KAZAN — Diving normally results in a yellow card when it takes place inside a soccer stadium but later this month inside the Kazan Arena each downward plunge will be cheered by 30,000 fans.
That is because, for the first time ever, the world swimming and synchronized swimming championships are being staged inside a soccer stadium.
Around 300 workers are completing the construction of two temporary 50-meter pools, one being used for competitions and the other for practice.
In a clever feat of ingenuity, the inside of the Kazan Arena, one of the 12 venues in the 11 cities staging matches in soccer's World Cup in 2018, has been transformed to host FINA's world swimming championships between July 24 and August 9.
Temporary stands holding around 11,000 people, watching three daily sessions, have been built inside the impressive Kazan Arena which will accommodate around 45,000 when World Cup matches are played there in three years' time.

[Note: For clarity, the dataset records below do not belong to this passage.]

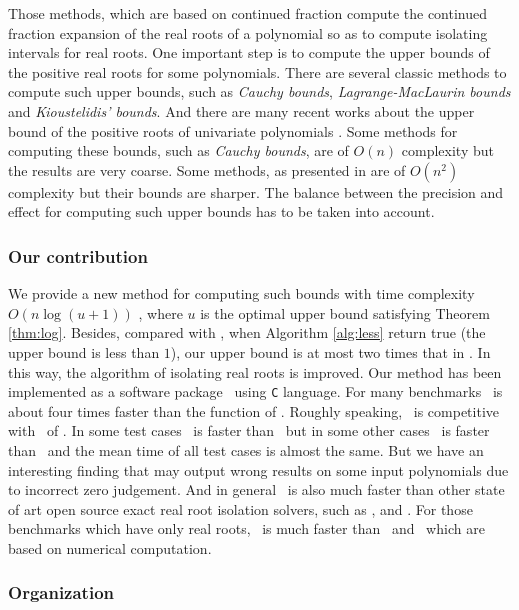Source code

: Those methods, which are  based on  continued fraction compute the continued fraction expansion of the real roots of a polynomial so as to  compute isolating intervals for real roots. One important step
is to  compute the upper bounds of the positive real roots for some polynomials. There are  several classic methods to compute such upper bounds, such as {\em Cauchy bounds}, {\em Lagrange-MacLaurin  bounds} and {\em Kioustelidis' bounds}. And there are many recent works about the upper bound of the positive roots of univariate polynomials \cite{hong98,ste05,akr08}. Some methods for computing these bounds,  such as {\em Cauchy bounds}, are of $O(n)$ complexity but the results are very coarse. Some methods, as presented in  \cite{akr08} are of $O(n^2)$ complexity but their bounds are sharper. The balance between the precision and effect for computing such upper bounds has to be taken into account.
\subsubsection{Our contribution}
We provide a new method for computing such bounds with time complexity $O(n\log(u+1))$ , where $u$ is the optimal upper bound satisfying Theorem \ref{thm:log}. Besides, compared
with \cite{akr08}, when  Algorithm \ref{alg:less} return true (the upper bound is less than $1$), our upper bound is at most two times that in \cite{akr08}. In this way, the algorithm of   isolating real roots is improved.  Our  method has been implemented as a  software package \froot\ using \texttt{C} language. For many benchmarks \froot \  is about four  times
faster   than  the function {\tt \REALROOT} of \MAPLE. Roughly speaking, \froot\ is competitive with \inte\ of \MM. In some test cases \froot\ is faster than \inte\ but in some other cases \inte\ is faster than \froot\ and the mean time of all test cases is almost the same. But we have an interesting finding that {\tt \inte} may output wrong results on some input polynomials due to incorrect zero judgement. %
And in general \froot\ is also much faster than other state of art
open source exact real root isolation solvers, such as \cf, \AND and \SLV. For those  benchmarks which  have only real roots, \froot\ is much faster than \sle\ and \eign\ which are based on numerical computation.

\subsubsection{Organization}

Ranko Tepavcevic, the secretary general of FINA's organizing committee, explained why the championships are being staged inside a football stadium when Kazan, the capital of the Tatarstan republic, already boasts an aquatic facility built for the 2013 summer Universiade, the World Student Games.
"We can get more people in here, the facilities are better, we can use the stadium's skyboxes and VIP areas, and well, we wanted to be creative," he explained while work continued in the stadium around him.
The football pitch is currently situated three meters below the bottom of the temporary pools, which the swimmers will reach by underground walkways and staircases.
The project underlines Kazan's claims to be the new sporting capital of Russia.
Having already hosted a number of continental and world championships in the last few years, Kazan will also host the semi-final of the Confederations Cup in 2017 and group matches and possibly a World Cup quarter-final a year later.
Vladimir Leonov, the Tatarstan republic's 37-year-old Minister of Youth and Sports, is hugely enthusiastic about the progress his city has made.
"If you had said 10 years ago we would be staging events like this and matches in the World Cup, people would think we were crazy," he said.
"But sport represents a new spirit in the new Russia and the passion of the people have made these dreams come true."
Vadims Andrejevs, Kazan Arena's deputy CEO, is also proud of what the stadium can offer.
"I was talking to people at Arsenal's Emirates Stadium and at Wembley recently and they told me that they had hosted some concerts and other events," he said.
"I asked them, 'but have you built two swimming pools in your stadium?' of course they hadn't.
"But we are learning all the time, we have taken the inspiration of service from Wimbledon, merchandising from Formula One. We want to set new standards like in a hotel."